**Prompt**
An exact transcription of all the records, free of pictures, is the expected answer.

### Exercise input ###

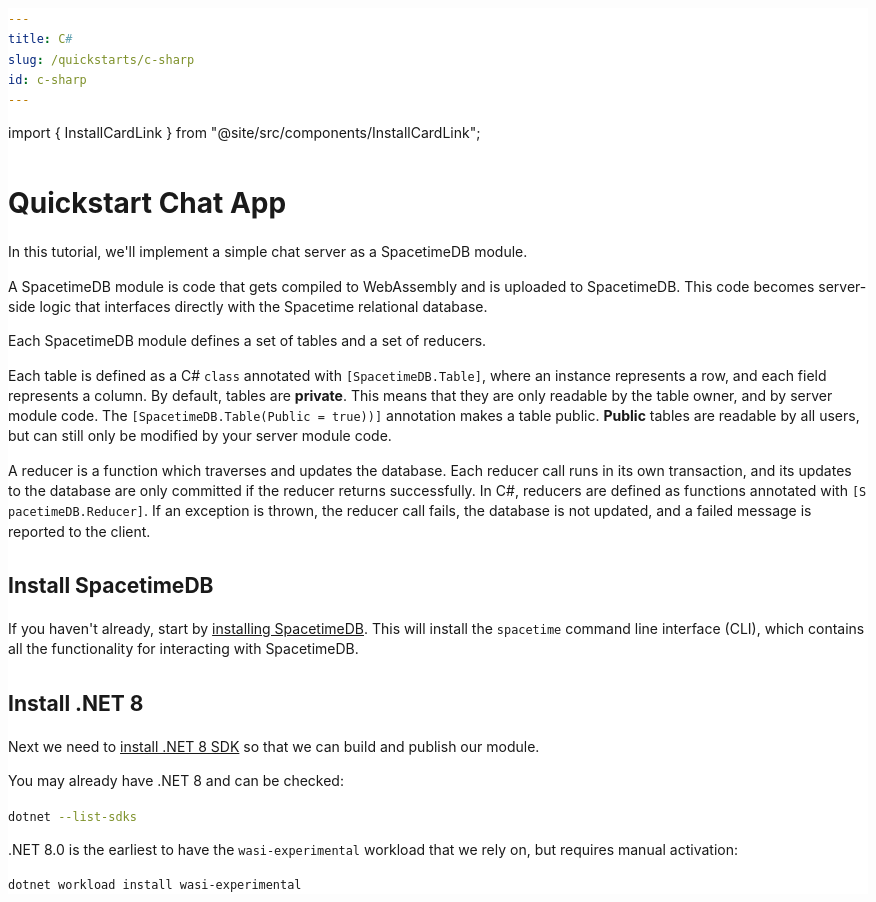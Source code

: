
 ```yaml
---
title: C# 
slug: /quickstarts/c-sharp
id: c-sharp
---
```


import { InstallCardLink } from "@site/src/components/InstallCardLink";

# Quickstart Chat App

In this tutorial, we'll implement a simple chat server as a SpacetimeDB module.

A SpacetimeDB module is code that gets compiled to WebAssembly and is uploaded to SpacetimeDB. This code becomes server-side logic that interfaces directly with the Spacetime relational database.

Each SpacetimeDB module defines a set of tables and a set of reducers.

Each table is defined as a C# `class` annotated with `[SpacetimeDB.Table]`, where an instance represents a row, and each field represents a column.
By default, tables are **private**. This means that they are only readable by the table owner, and by server module code.
The `[SpacetimeDB.Table(Public = true))]` annotation makes a table public. **Public** tables are readable by all users, but can still only be modified by your server module code.

A reducer is a function which traverses and updates the database. Each reducer call runs in its own transaction, and its updates to the database are only committed if the reducer returns successfully. In C#, reducers are defined as functions annotated with `[SpacetimeDB.Reducer]`. If an exception is thrown, the reducer call fails, the database is not updated, and a failed message is reported to the client.

## Install SpacetimeDB

If you haven't already, start by [installing SpacetimeDB](https://spacetimedb.com/install). This will install the `spacetime` command line interface (CLI), which contains all the functionality for interacting with SpacetimeDB.

<InstallCardLink />

## Install .NET 8

Next we need to [install .NET 8 SDK](https://dotnet.microsoft.com/en-us/download/dotnet/8.0) so that we can build and publish our module.

You may already have .NET 8 and can be checked:

```bash
dotnet --list-sdks
```

.NET 8.0 is the earliest to have the `wasi-experimental` workload that we rely on, but requires manual activation:

```bash
dotnet workload install wasi-experimental
```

###

**Expected answer**
Source code

:
 ```yaml
---
title: C# 
slug: /quickstarts/c-sharp
id: c-sharp
---
```


import { InstallCardLink } from "@site/src/components/InstallCardLink";

# Quickstart Chat App

In this tutorial, we'll implement a simple chat server as a SpacetimeDB module.

A SpacetimeDB module is code that gets compiled to WebAssembly and is uploaded to SpacetimeDB. This code becomes server-side logic that interfaces directly with the Spacetime relational database.

Each SpacetimeDB module defines a set of tables and a set of reducers.

Each table is defined as a C# `class` annotated with `[SpacetimeDB.Table]`, where an instance represents a row, and each field represents a column.
By default, tables are **private**. This means that they are only readable by the table owner, and by server module code.
The `[SpacetimeDB.Table(Public = true))]` annotation makes a table public. **Public** tables are readable by all users, but can still only be modified by your server module code.

A reducer is a function which traverses and updates the database. Each reducer call runs in its own transaction, and its updates to the database are only committed if the reducer returns successfully. In C#, reducers are defined as functions annotated with `[SpacetimeDB.Reducer]`. If an exception is thrown, the reducer call fails, the database is not updated, and a failed message is reported to the client.

## Install SpacetimeDB

If you haven't already, start by [installing SpacetimeDB](https://spacetimedb.com/install). This will install the `spacetime` command line interface (CLI), which contains all the functionality for interacting with SpacetimeDB.

<InstallCardLink />

## Install .NET 8

Next we need to [install .NET 8 SDK](https://dotnet.microsoft.com/en-us/download/dotnet/8.0) so that we can build and publish our module.

You may already have .NET 8 and can be checked:

```bash
dotnet --list-sdks
```

.NET 8.0 is the earliest to have the `wasi-experimental` workload that we rely on, but requires manual activation:

```bash
dotnet workload install wasi-experimental
```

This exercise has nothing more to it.